For two days the _maire_ was unmolested. He was allowed to see his _adjoint_,[25] who came to him with a troubled face.

"The babies are crying for milk," he said, "the troops have taken it all. I begged one of the officers to leave a little for the inhabitants, but he said the men did not like their coffee without plenty of hot milk." The _maire_ reflected for a moment, and then dictated an _avis_ to the inhabitants enjoining upon them to be as sparing in their consumption of milk as possible for the sake of the "mères de famille" and "les petits enfants."

"Tell the _commissaire de police_ to have that posted up immediately," he added. "We can do no more."

"They have taken the bread out of our mouths," resumed the _adjoint_, "and now they are despoiling us of our goods. They are like a swarm of bailiffs let loose upon our homes. Everywhere they levy a distress upon our chattels. There is an ammunition waggon outside my house; they have put all the furniture of my _salon_ upon it."

"You should make a protest to the Commandant," said the _maire_, but not very hopefully.

"It is no use," replied the _adjoint_ despondingly. "I have. He simply shrugged his shoulders and said, 'C'est la guerre.' It is always so. They have shot Jules Bonnard."

"Et pourquoi?" asked the _maire_.

"I know not," said the _adjoint_. "They found four market-gardeners returning from the fields last night and shot them too--they made them dig their own graves, and tied their hands behind their backs with their own scarves. I protested to a Staff officer; he said it was 'verboten' to dig potatoes. I said they did not know; how could they? He said they ought to know. Then he abused me, and said if I made any more complaints he would shoot me too. They have made the _civils_ dig trenches."
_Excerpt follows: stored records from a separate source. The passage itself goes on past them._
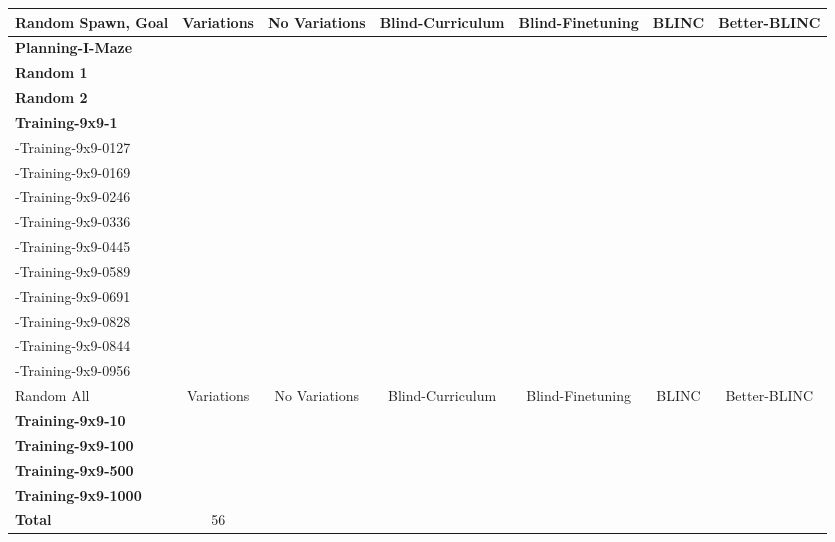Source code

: \begin{table}[h]
\begin{center}
{\begin{tabular}{lcccccc}
          \midrule
            Random Spawn, Goal  & Variations & No Variations & Blind-Curriculum & Blind-Finetuning & BLINC & Better-BLINC\\
          \midrule
            \textbf{Planning-I-Maze}    &  &   &  &  &  & \\
            \textbf{Random 1}           &  &   &  &  &  & \\
            \textbf{Random 2}           &  &   &  &  &  & \\
            \textbf{Training-9x9-1}     &  &   &  &  &  & \\
            -Training-9x9-0127           &  &   &  &  &  & \\
            -Training-9x9-0169           &  &   &  &  &  & \\
            -Training-9x9-0246           &  &   &  &  &  & \\
            -Training-9x9-0336           &  &   &  &  &  & \\
            -Training-9x9-0445           &  &   &  &  &  & \\
            -Training-9x9-0589           &  &   &  &  &  & \\
            -Training-9x9-0691           &  &   &  &  &  & \\
            -Training-9x9-0828           &  &   &  &  &  & \\
            -Training-9x9-0844           &  &   &  &  &  & \\
            -Training-9x9-0956           &  &   &  &  &  & \\
          \midrule
            Random All  & Variations & No Variations & Blind-Curriculum & Blind-Finetuning & BLINC & Better-BLINC\\
          \midrule
            \textbf{Training-9x9-10}    &  &   &  &  &  & \\
            \textbf{Training-9x9-100}   &  &   &  &  &  & \\
            \textbf{Training-9x9-500}   &  &   &  &  &  & \\
            \textbf{Training-9x9-1000}  &  &   &  &  &  & \\
          \midrule                               
            \textbf{Total}  & 56 &  &  &  \\     
          \midrule                               
      \end{tabular}}                             
    \end{center}                                 
\end{table}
"Ah," said the _maire_. He knew it was a flagrant violation of the Hague Regulations, but it was not the tithe of mint and cummin of the law that troubled him. It was the reflection that the _civil_ who is forced to dig trenches is already as good as dead. He knows too much.

"And the women," continued the _adjoint_, in a tone of stupefied horror, "they are crying, many of them, and will not look one in the face. Some of them have black eyes. And the young girls!"

The _maire_ brooded in impotent horror. His meditations were interrupted by the entrance of the captain. "The Commandant wishes to see you _tout de suite_," he exclaimed. "March!" He was conducted by a corporal's guard, preceded by the captain, into the presence of the General, who had taken up his quarters in the principal mansion looking out upon the square. The General was a stout, square-headed man, with grey moustaches and steel-blue eyes, and the _maire_ divined at a glance that here was no swashbuckler, but a man who had himself under control. "I have imposed a fine of 300,000 francs upon your town; you will collect it in twenty-four hours; if it is not forthcoming to the last franc I shall be regretfully compelled to burn this town to the ground."

"And why?" exclaimed the _maire_, whom nothing could now surprise, though much might perplex.

The General seemed unprepared for the question. He paused for a moment and said, "Some one has been giving information to the enemy." "No!"--he held up his hand, not impolitely but finally, as the _maire_ began to expostulate--"I have spoken."

"But," said the _maire_ desperately, "we shall be ruined. We have not got it. And all our goods have been taken already."

"You have our receipts," said the General. "They are as good as gold. German credit is very high; the Imperial Government has just floated a loan of several milliards. And you have our stamped _Quittungen_." He became at once voluble and persuasive in his cupidity, and forgot something of his habitual caution. "You surely do not doubt the word of the German Government?" he said. The _maire_ doubted it very much, but he discreetly held his tongue. "And our requisitioning officers have not been niggardly," continued the General; "they have put a substantial price on the goods we have taken." This was true. It had not escaped the _maire_ that the receipt-forms had been lavish.

"I will do my best," said the _maire_ simply.